In Search for A Better Vue.js Project Template (Part I)

Today, to start a Vue 3 project, you can simply run npm init vue@3 in the command line.

You’ll then go through a few prompts. After choosing what features you’d like to include, a new project will be ready in seconds.

It’s so smooth and straightforward.

So, what’s the magic here?

the create-vue package

npm has the npm init <initializer> command that will automatically download a corresponding create-<initializer> package and execute it.

We believe it'll be the easiest way for one to run a project scaffolder as npm is available on most front-end developer’s machines

Only one caveat: remember to add a version string after the initializer name (like vue@3); otherwise, npm may end up using a cached outdated version of the package.

As npm downloads create-vue on the fly, we would like to make it as small as possible to speed up the downloading process. So, firstly, we use as few third-party dependencies as possible. They need to be lightweight, too. In the end, create-vue uses only 3 dependencies: minimist for simple command-line argument parsing, prompts for the interactive prompts, and kolorist for output colorization.

Then, we use esbuild to bundle and tree-shake these dependencies. By doing so, we can skip the package resolving process for these dependencies. Not only does it reduce network traffic, but it also avoids the request waterfall.

The result is quite satisfying: executing npm init vue@3 only costs less than 100KB in 2 requests (one resolves the latest version, the other downloads the package tarball). Much smaller than the size of an average web page in 2021.

It even supports offline mode:

npm init vue@3 --prefer-offline could work after the network connection is lost, as long as you’ve previously run npm init vue@3 successfully.

the folder structure

Let’s start with the bare-bone project template (Choosing “No” for every question or npm init vue@3 -- --default):

image description

Note: you can see all the possible outcomes of different combinations of choices at https://github.com/vuejs/create-vue-templates

vite.config.js

We choose Vite as the default dev server and bundler for new Vue projects, because we believe it provides the best out-of-box experience.

Vite is framework-agnostic. So for a Vue project, we need to enable the vue plugin in the configuration file. Thus the vite.config.js file.

@vitejs/plugin-vue-jsx is an opt-in choice, though. Because the plugin depends on babel, thus would slow down the dependency installation and project compilation a little. It should only be added when necessary.

Aliases - we’ll talk about that in a later article.

public/ directory

The public directory is for static files, those whose URLs won’t change after bundling.

index.html

In Vite, index.html serves as the entry point of the application, so it is in the root directory instead of public/.

With a few extra keystrokes, you are also able to set up a multi-page app with multiple .html entry points in Vite: https://vitejs.dev/guide/build.html#multi-page-app.

src/ directory

src/ is where the project source code lives.

Previously in Vue CLI, this directory is mandatory, otherwise, you may run into issues with all kinds of plugins.

In Vite, it is no longer mandatory because source code entries are specified in the index.html as script type="module" src="./src/main.js".

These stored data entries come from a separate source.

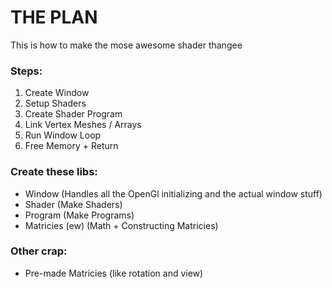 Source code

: # THE PLAN

This is how to make the mose awesome shader thangee

### Steps: 
1. Create Window
2. Setup Shaders
3. Create Shader Program
4. Link Vertex Meshes / Arrays
5. Run Window Loop
6. Free Memory + Return

### Create these libs:
- Window (Handles all the OpenGl initializing and the actual window stuff)
- Shader (Make Shaders)
- Program (Make Programs)
- Matricies (ew) (Math + Constructing Matricies)

### Other crap:
- Pre-made Matricies (like rotation and view)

But we still strongly recommend you to keep putting all project source code inside src/.

A shared convention in the community would be easier for tooling and knowledge sharing.

__tests__/ sub-directories

If you answer yes to “Add Vitest for testing” or “Add Cypress for testing”, you will see a __tests__/ directory inside src/components.

Inside that directory is a HelloWorld.spec.ts file, which contains test cases for the HelloWorld.vue component.

Unit tests, unlike end-to-end tests, are often testing specific components or modules. Therefore it makes more sense to put them alongside their corresponding source files.

Meanwhile, we don’t want them to be too conspicuous when viewing the project’s folder structure, so we put them in a sub-directory instead of listing directly.